Was sind Chips und wo kommen sie zum Einsatz?

Halbleiter oder auch Chips kommen in nahezu allen digitalen und elektrotechnischen Anwendungen zum Einsatz – im Automobilbereich, der Industrie- und Konsumelektronik, im Bereich der erneuerbaren Energien, der Datentechnik und Kommunikation. Sie sind unverzichtbar für die Elektrifizierung und Digitalisierung. Es handelt sich dabei um winzige mikroelektronische Bauteile mit unterschiedlichen Funktionen, die, abhängig vom Verwendungszweck, in verschiedenen Strukturgrößen gefertigt werden. Zum Vergleich: Ein menschliches Haar hat einen 10.000-fach größeren Durchmesser als die aktuell kleinstmögliche Strukturgröße.

Womit lässt sich der Anstieg der Nachfrage erklären?

Ein Grund ist, dass die Digitalisierung während der Pandemie einen deutlichen Schub erfahren hat.
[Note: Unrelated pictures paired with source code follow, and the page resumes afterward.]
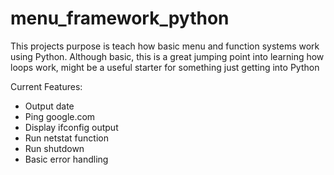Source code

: # menu_framework_python

This projects purpose is teach how basic menu and function systems work using Python. Although basic, this is a great jumping point into learning how loops work, might be a useful starter for something just getting into Python

Current Features: 
- Output date
- Ping google.com
- Display ifconfig output
- Run netstat function
- Run shutdown
- Basic error handling
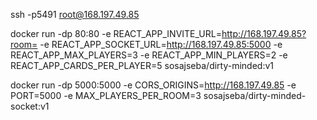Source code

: ssh -p5491 root@168.197.49.85

docker run -dp 80:80 -e REACT_APP_INVITE_URL=http://168.197.49.85?room= -e REACT_APP_SOCKET_URL=http://168.197.49.85:5000 -e REACT_APP_MAX_PLAYERS=3 -e REACT_APP_MIN_PLAYERS=2 -e REACT_APP_CARDS_PER_PLAYER=5  sosajseba/dirty-minded:v1

docker run -dp 5000:5000 -e CORS_ORIGINS=http://168.197.49.85 -e PORT=5000 -e MAX_PLAYERS_PER_ROOM=3 sosajseba/dirty-minded-socket:v1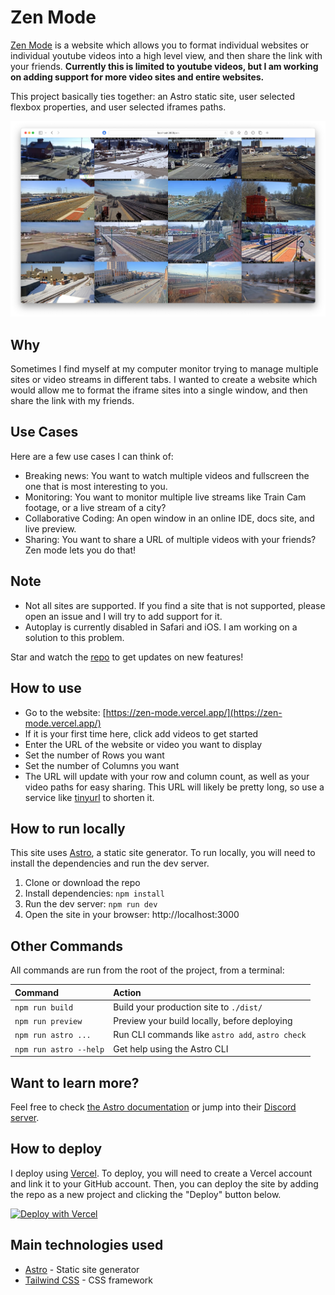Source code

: # Zen Mode

[Zen Mode](https://zenmode.cam) is a website which allows you to format individual websites or individual youtube videos into a high level view, and then share the link with your friends. **Currently this is limited to youtube videos, but I am working on adding support for more video sites and entire websites.**

This project basically ties together: an Astro static site, user selected flexbox properties, and user selected iframes paths.

![Screenshot of Zen Mode](public/screenshot.png)

## Why

Sometimes I find myself at my computer monitor trying to manage multiple sites or video streams in different tabs. I wanted to create a website which would allow me to format the iframe sites into a single window, and then share the link with my friends.

## Use Cases

Here are a few use cases I can think of:

- Breaking news: You want to watch multiple videos and fullscreen the one that is most interesting to you.
- Monitoring: You want to monitor multiple live streams like Train Cam footage, or a live stream of a city? 
- Collaborative Coding: An open window in an online IDE, docs site, and live preview.
- Sharing: You want to share a URL of multiple videos with your friends? Zen mode lets you do that!

## Note

- Not all sites are supported. If you find a site that is not supported, please open an issue and I will try to add support for it.
- Autoplay is currently disabled in Safari and iOS. I am working on a solution to this problem.

Star and watch the [repo]() to get updates on new features!

## How to use

- Go to the website: [https://zen-mode.vercel.app/](https://zen-mode.vercel.app/)
- If it is your first time here, click add videos to get started
- Enter the URL of the website or video you want to display
- Set the number of Rows you want
- Set the number of Columns you want
- The URL will update with your row and column count, as well as your video paths for easy sharing. This URL will likely be pretty long, so use a service like [tinyurl](https://tinyurl.com/) to shorten it.

## How to run locally

This site uses [Astro](https://astro.build), a static site generator. To run locally, you will need to install the dependencies and run the dev server.

1. Clone or download the repo
2. Install dependencies: `npm install`
3. Run the dev server: `npm run dev`
4. Open the site in your browser: http://localhost:3000

## Other Commands

All commands are run from the root of the project, from a terminal:

| Command                | Action                                           |
| :--------------------- | :----------------------------------------------- |
| `npm run build`        | Build your production site to `./dist/`          |
| `npm run preview`      | Preview your build locally, before deploying     |
| `npm run astro ...`    | Run CLI commands like `astro add`, `astro check` |
| `npm run astro --help` | Get help using the Astro CLI                     |

## Want to learn more?

Feel free to check [the Astro documentation](https://docs.astro.build) or jump into their [Discord server](https://astro.build/chat).

## How to deploy

I deploy using [Vercel](https://vercel.com/). To deploy, you will need to create a Vercel account and link it to your GitHub account. Then, you can deploy the site by adding the repo as a new project and clicking the "Deploy" button below.

[![Deploy with Vercel](https://vercel.com/button)](https://vercel.com/import/project?template=)

## Main technologies used

- [Astro](https://astro.build) - Static site generator
- [Tailwind CSS](https://tailwindcss.com/) - CSS framework

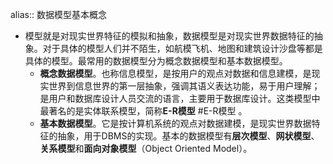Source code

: alias:: 数据模型基本概念

- 模型就是对现实世界特征的模拟和抽象，数据模型是对现实世界数据特征的抽象。对于具体的模型人们并不陌生，如航模飞机、地图和建筑设计沙盘等都是具体的模型。最常用的数据模型分为概念数据模型和基本数据模型。
	- **概念数据模型**。也称信息模型，是按用户的观点对数据和信息建模，是现实世界到信息世界的第一层抽象，强调其语义表达功能，易于用户理解；是用户和数据库设计人员交流的语言，主要用于数据库设计。这类模型中最著名的是实体联系模型，简称**E-R模型** #E-R模型 。
	- **基本数据模型**。它是按计算机系统的观点对数据建模，是现实世界数据特征的抽象，用于DBMS的实现。基本的数据模型有**层次模型**、**网状模型**、**关系模型**和**面向对象模型**（Object Oriented Model）。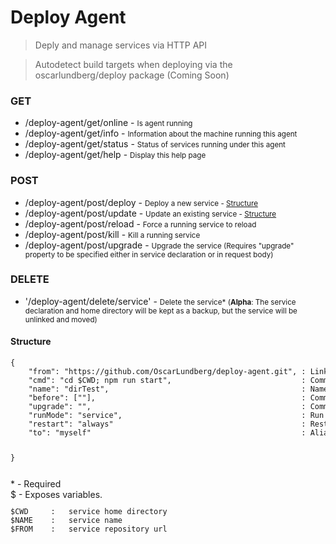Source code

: # Deploy Agent
> Deply and manage services via HTTP API

> Autodetect build targets when deploying via the oscarlundberg/deploy package (Coming Soon)

<h3>GET</h3>
<ul>
    <li>/deploy-agent/get/online - <small>Is agent running</small></li>
    <li>/deploy-agent/get/info - <small>Information about the machine running this agent</small></li>
    <li>/deploy-agent/get/status - <small>Status of services running under this agent</small></li>
    <li>/deploy-agent/get/help - <small>Display this help page</small></li>
</ul>
<h3>POST</h3>
<ul>
    <li>/deploy-agent/post/deploy - <small>Deploy a new service - <a href="#structure">Structure</a></small></li>
    <li>/deploy-agent/post/update - <small>Update an existing service - <a href="#structure">Structure</a></small></li>
    <li>/deploy-agent/post/reload - <small>Force a running service to reload</small></li>
    <li>/deploy-agent/post/kill - <small>Kill a running service</small></li>
    <li>/deploy-agent/post/upgrade - <small>Upgrade the service (Requires "upgrade" property to be specified either in service declaration or in request body)</small></li>
</ul>
<h3>DELETE</h3>
<ul><li>'/deploy-agent/delete/service' - <small>Delete the service* (<b>Alpha</b>: The service declaration and home directory will be kept as a backup, but the service will be unlinked and moved)</small></li>
</ul>
<h4 id="structure">Structure</h4>
<code><pre>
{
    "from": "https://github.com/OscarLundberg/deploy-agent.git", : Link to git repo - <b>*</b>
    "cmd": "cd $CWD; npm run start",                             : Command to execute in order to run service - <b>* $</b>
    "name": "dirTest",                                           : Name/Label for the service (Should be URL-safe) - <b>*</b>
    "before": [""],                                              : Commands to run before deploying.    Default: ["git clone $FROM"] - <b>$</b>
    "upgrade": "",                                               : Command to run when upgrading. - <b>$</b>
    "runMode": "service",                                        : Run mode for the service.            Default: "service"
    "restart": "always"                                          : Restart mode for the service.        Default: "restart"
    "to": "myself"                                               : Alias for current deploy-agent

}
</pre></code>
<div>* - Required</div>
<div>$ - Exposes variables.
<code>
<pre>
$CWD     :   service home directory
$NAME    :   service name
$FROM    :   service repository url
</pre>
</code>
</div>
Die Nachfrage nach elektronischen Büro- und Konsumgütern wie Tablets, TVs, Webcams und Haushaltsgeräten ist in dieser Zeit stark gewaschen – teils um bis zu 50 Prozent. Aber auch langfristige Trends wie das vernetzte Fahren und die notwendige Digitalisierung der Energiewende werden die Nachfrage hochhalten. Hinzu kamen unter anderem ein Brand bei einem japanischen Chiphersteller, ein Schneesturm in Texas und die Blockade im Suez-Kanal, die große Produktionen zum Stocken gebracht haben. Die Chipproduktion ist ein global hochgradig komplexes Wertschöpfungsnetzwerk und extrem arbeitsteilig. Als Faustregel gilt, dass ein einzelner Halbleiter bis zu seinem Einsatz etwa zweieinhalbmal um die Erde reist.

Welche Folgen hat der Chipmangel für die Wirtschaft und Verbraucher?

Lieferschwierigkeiten gibt es derzeit tatsächlich noch immer nahezu in allen Branchen, da die Produktionskapazitäten beeinträchtigt und die Lieferketten weiterhin fragil sind. Insgesamt ist die Situation uneinheitlich, da die Produktgruppen unterschiedlich betroffen sind. Elektrische Konsumgüter wie Hausgeräte beispielsweise sind von den Engpässen bei Halbleitern und den knappen Transportkapazitäten von Asien und Europa stark betroffen.

Dr. Sven Baumann, Experte des Zentralverbands Elektrotechnik- und Elektronikindustrie e.V. (ZVEI) für Mikroelektronik (Quelle: ZVEI)

Nicht jeder Kunde oder jede Kundin kann deshalb derzeit damit rechnen, das Wunschgerät wie gewohnt gleich mitnehmen zu können oder innerhalb der gewohnt kurzen Frist geliefert zu bekommen. Allerdings gibt es nach wie vor ein breites Angebot an Hausgeräten, Alternativen sind also verfügbar.

Ohne Mikrochips können die meisten Produkte unseres Alltags nicht funktionieren. Doch die Hersteller sitzen im Ausland. Wie gefährlich kann diese Abhängigkeit werden?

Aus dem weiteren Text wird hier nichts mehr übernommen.